Abstract

Conventional thermodilution cardiac output (CO) monitoring is limited mainly to intensive care units and operating rooms because it requires the use of invasive techniques. To reduce the potential for complications and to broaden the applicability of hemodynamic monitoring, noninvasive methods for CO determination are being sought. Applanation tonometry allows noninvasive CO estimation through pulse contour analysis, but the method has not been evaluated in critically ill patients. We therefore performed noninvasive radial artery applanation tonometry in 49 critically ill medical intensive care unit patients and compared CO estimates to invasive CO measurements obtained using a pulmonary artery catheter or the PiCCO transpulmonary thermodilution system.

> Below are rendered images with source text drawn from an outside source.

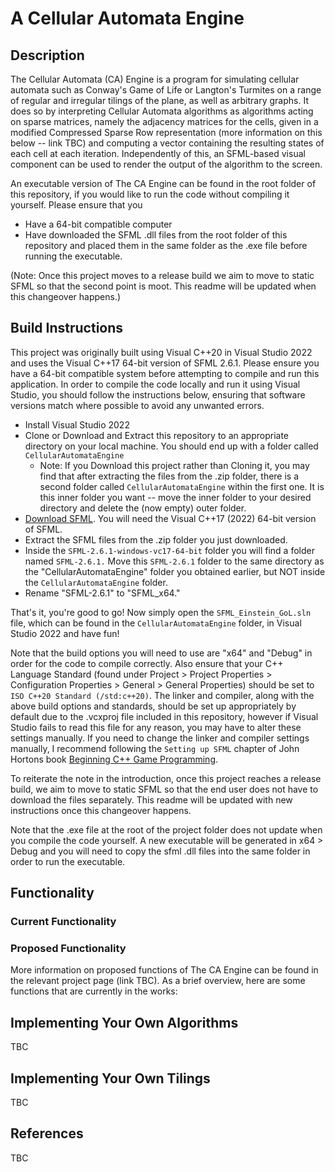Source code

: # A Cellular Automata Engine

## Description

The Cellular Automata (CA) Engine is a program for simulating cellular automata such as Conway's Game of Life or Langton's Turmites on a range of regular and irregular tilings of the plane, as well as arbitrary graphs. 
It does so by interpreting Cellular Automata algorithms as algorithms acting on sparse matrices, namely the adjacency matrices for the cells, given in a modified Compressed Sparse Row representation (more information on this below -- link TBC) and computing a vector containing the resulting states of each cell at each iteration.
Independently of this, an SFML-based visual component can be used to render the output of the algorithm to the screen.

An executable version of The CA Engine can be found in the root folder of this repository, if you would like to run the code without compiling it yourself. Please ensure that you
 - Have a 64-bit compatible computer
 - Have downloaded the SFML .dll files from the root folder of this repository and placed them in the same folder as the .exe file
before running the executable.

(Note: Once this project moves to a release build we aim to move to static SFML so that the second point is moot. This readme will be updated when this changeover happens.)

## Build Instructions
This project was originally built using Visual C++20 in Visual Studio 2022 and uses the Visual C++17 64-bit version of SFML 2.6.1. Please ensure you have a 64-bit compatible system before attempting to compile and run this application.
In order to compile the code locally and run it using Visual Studio, you should follow the instructions below, ensuring that software versions match where possible to avoid any unwanted errors.

 - Install Visual Studio 2022
 - Clone or Download and Extract this repository to an appropriate directory on your local machine. You should end up with a folder called ``CellularAutomataEngine``
   - Note: If you Download this project rather than Cloning it, you may find that after extracting the files from the .zip folder, there is a second folder called ``CellularAutomataEngine`` within the first one. It is this inner folder you want -- move the inner folder to your desired directory and delete the (now empty) outer folder.
 - [Download SFML](https://www.sfml-dev.org/download/sfml/2.6.1/). You will need the Visual C++17 (2022) 64-bit version of SFML.
 - Extract the SFML files from the .zip folder you just downloaded.
 - Inside the ``SFML-2.6.1-windows-vc17-64-bit`` folder you will find a folder named ``SFML-2.6.1.`` Move this ``SFML-2.6.1`` folder to the same directory as the "CellularAutomataEngine" folder you obtained earlier, but NOT inside the ``CellularAutomataEngine`` folder.
 - Rename "SFML-2.6.1" to "SFML_x64."

That's it, you're good to go! Now simply open the ``SFML_Einstein_GoL.sln`` file, which can be found in the ``CellularAutomataEngine`` folder, in Visual Studio 2022 and have fun!

Note that the build options you will need to use are "x64" and "Debug" in order for the code to compile correctly. Also ensure that your C++ Language Standard (found under Project > Project Properties > Configuration Properties > General > General Properties) should be set to ``ISO C++20 Standard (/std:c++20)``.
The linker and compiler, along with the above build options and standards, should be set up appropriately by default due to the .vcxproj file included in this repository, however if Visual Studio fails to read this file for any reason, you may have to alter these settings manually. 
If you need to change the linker and compiler settings manually, I recommend following the ``Setting up SFML`` chapter of John Hortons book [Beginning C++ Game Programming](https://subscription.packtpub.com/search?query=beginning%20c%2020%20game%20programming).

To reiterate the note in the introduction, once this project reaches a release build, we aim to move to static SFML so that the end user does not have to download the files separately. This readme will be updated with new instructions once this changeover happens.

Note that the .exe file at the root of the project folder does not update when you compile the code yourself. A new executable will be generated in x64 > Debug and you will need to copy the sfml .dll files into the same folder in order to run the executable.


## Functionality

### Current Functionality

### Proposed Functionality
More information on proposed functions of The CA Engine can be found in the relevant project page (link TBC). As a brief overview, here are some functions that are currently in the works:

## Implementing Your Own Algorithms
TBC

## Implementing Your Own Tilings
TBC

## References
TBC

One-hundred-sixteen measurements were performed, and patients were receiving vasopressor support during 78 measurements. When the data were analyzed with bias and precision statistics, a large bias of 2.03 L x min(-1) x m(-2) and a high percentage error of 85% were found between the invasive measurements and applanation tonometry-derived CO estimates, with the noninvasive CO results being significantly lower than the invasive ones (P < 0.001). There was no significant difference in bias between the patients who were receiving vasopressor support and those who were not (P = 0.874) or between patients with good and poor applanation tonometry pressure waveform signal quality (P = 0.071). Whereas a significant increase in the invasively determined CO was observed when a fluid bolus was administered (n = 7, P = 0.016), these changes were not reflected by the noninvasive method. We conclude that radial artery applanation tonometry is not suitable to determine CO in critically ill hemodynamically unstable patients.